-------- Raw data
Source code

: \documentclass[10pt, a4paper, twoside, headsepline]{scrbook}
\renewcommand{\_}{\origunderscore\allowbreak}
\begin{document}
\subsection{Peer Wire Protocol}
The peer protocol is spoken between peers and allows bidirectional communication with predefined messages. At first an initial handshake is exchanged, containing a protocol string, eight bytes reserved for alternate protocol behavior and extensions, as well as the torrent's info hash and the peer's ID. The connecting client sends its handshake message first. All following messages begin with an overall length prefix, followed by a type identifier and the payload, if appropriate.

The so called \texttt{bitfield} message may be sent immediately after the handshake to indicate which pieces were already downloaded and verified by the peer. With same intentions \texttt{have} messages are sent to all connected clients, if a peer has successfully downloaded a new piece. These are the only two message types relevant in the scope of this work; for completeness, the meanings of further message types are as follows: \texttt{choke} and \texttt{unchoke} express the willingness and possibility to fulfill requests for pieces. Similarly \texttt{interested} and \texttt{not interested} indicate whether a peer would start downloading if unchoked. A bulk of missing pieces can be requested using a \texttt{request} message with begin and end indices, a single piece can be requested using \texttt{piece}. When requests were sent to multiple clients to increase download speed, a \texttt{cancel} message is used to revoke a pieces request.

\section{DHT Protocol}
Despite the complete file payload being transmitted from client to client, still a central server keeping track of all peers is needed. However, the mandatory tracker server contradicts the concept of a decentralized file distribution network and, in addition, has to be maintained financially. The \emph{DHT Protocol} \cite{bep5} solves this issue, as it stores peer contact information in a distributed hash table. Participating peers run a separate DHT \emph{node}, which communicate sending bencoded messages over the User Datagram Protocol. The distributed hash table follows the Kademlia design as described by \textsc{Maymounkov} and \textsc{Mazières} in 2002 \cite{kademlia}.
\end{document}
----------------
-------- Raw data
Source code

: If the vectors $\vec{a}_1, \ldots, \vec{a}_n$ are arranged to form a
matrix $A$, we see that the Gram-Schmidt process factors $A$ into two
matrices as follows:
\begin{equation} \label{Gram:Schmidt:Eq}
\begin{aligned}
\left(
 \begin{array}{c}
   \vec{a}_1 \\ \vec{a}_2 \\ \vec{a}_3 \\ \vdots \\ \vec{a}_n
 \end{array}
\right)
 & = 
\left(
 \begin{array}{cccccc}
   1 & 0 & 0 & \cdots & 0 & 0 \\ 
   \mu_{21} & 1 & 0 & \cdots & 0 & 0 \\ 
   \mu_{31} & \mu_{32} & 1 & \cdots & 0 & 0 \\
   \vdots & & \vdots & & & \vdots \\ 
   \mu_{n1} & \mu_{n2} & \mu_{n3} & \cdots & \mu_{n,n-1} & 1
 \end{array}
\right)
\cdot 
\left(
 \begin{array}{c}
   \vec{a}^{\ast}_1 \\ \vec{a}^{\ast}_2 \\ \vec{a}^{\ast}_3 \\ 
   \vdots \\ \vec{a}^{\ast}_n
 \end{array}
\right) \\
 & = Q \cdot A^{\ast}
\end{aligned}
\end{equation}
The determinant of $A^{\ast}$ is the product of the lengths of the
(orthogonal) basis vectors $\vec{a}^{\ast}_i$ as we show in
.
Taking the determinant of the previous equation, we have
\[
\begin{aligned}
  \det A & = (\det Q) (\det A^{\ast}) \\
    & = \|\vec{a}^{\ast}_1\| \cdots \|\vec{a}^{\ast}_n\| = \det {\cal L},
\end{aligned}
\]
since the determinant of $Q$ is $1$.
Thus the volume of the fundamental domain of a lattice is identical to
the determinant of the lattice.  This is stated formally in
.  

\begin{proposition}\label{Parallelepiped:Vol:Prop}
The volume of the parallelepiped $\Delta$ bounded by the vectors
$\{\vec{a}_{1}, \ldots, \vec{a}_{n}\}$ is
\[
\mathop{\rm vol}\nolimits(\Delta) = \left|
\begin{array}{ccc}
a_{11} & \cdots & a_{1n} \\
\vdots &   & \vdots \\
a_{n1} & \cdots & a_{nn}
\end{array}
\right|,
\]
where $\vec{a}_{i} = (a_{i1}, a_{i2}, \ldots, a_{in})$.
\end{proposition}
----------------
-------- Raw data
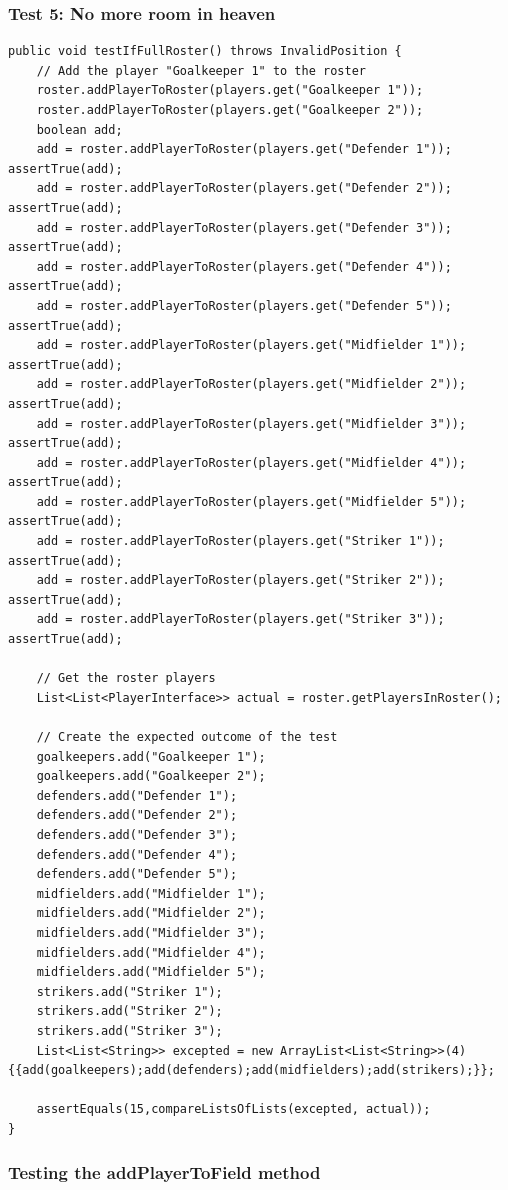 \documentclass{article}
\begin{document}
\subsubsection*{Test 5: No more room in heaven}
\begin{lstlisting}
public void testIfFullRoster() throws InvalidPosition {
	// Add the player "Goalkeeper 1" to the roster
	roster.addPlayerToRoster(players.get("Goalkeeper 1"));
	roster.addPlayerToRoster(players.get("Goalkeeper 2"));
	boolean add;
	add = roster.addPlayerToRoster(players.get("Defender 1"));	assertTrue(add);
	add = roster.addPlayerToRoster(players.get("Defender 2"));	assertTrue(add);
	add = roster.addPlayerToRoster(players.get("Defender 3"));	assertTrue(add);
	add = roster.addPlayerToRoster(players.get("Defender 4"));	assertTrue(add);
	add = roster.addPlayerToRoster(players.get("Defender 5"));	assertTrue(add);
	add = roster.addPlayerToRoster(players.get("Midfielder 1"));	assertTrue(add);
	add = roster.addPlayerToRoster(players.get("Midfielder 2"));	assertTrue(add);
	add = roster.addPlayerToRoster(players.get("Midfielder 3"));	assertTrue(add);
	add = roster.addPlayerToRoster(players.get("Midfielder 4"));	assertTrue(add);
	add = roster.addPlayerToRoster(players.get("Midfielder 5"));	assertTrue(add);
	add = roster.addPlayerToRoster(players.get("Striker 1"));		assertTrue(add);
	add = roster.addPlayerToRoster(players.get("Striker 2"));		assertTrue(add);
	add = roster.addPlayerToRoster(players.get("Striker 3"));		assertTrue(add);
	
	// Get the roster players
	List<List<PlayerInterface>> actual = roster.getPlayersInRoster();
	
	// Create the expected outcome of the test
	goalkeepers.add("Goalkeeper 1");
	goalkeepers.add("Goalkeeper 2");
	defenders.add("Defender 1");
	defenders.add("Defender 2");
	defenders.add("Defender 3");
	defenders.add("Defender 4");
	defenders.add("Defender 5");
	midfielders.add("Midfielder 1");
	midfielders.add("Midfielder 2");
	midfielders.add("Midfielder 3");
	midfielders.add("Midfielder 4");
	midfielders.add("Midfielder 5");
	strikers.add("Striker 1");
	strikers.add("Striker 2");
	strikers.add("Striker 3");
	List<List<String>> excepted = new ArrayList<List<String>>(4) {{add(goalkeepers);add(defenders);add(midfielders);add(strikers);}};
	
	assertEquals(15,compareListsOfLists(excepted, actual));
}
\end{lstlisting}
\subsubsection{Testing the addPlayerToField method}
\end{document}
----------------
Work instructions: Looking through the data above, copy out each line in which the string "Schmidt" occurs.

Solution:
matrix $A$, we see that the Gram-Schmidt process factors $A$ into two
\begin{equation} \label{Gram:Schmidt:Eq}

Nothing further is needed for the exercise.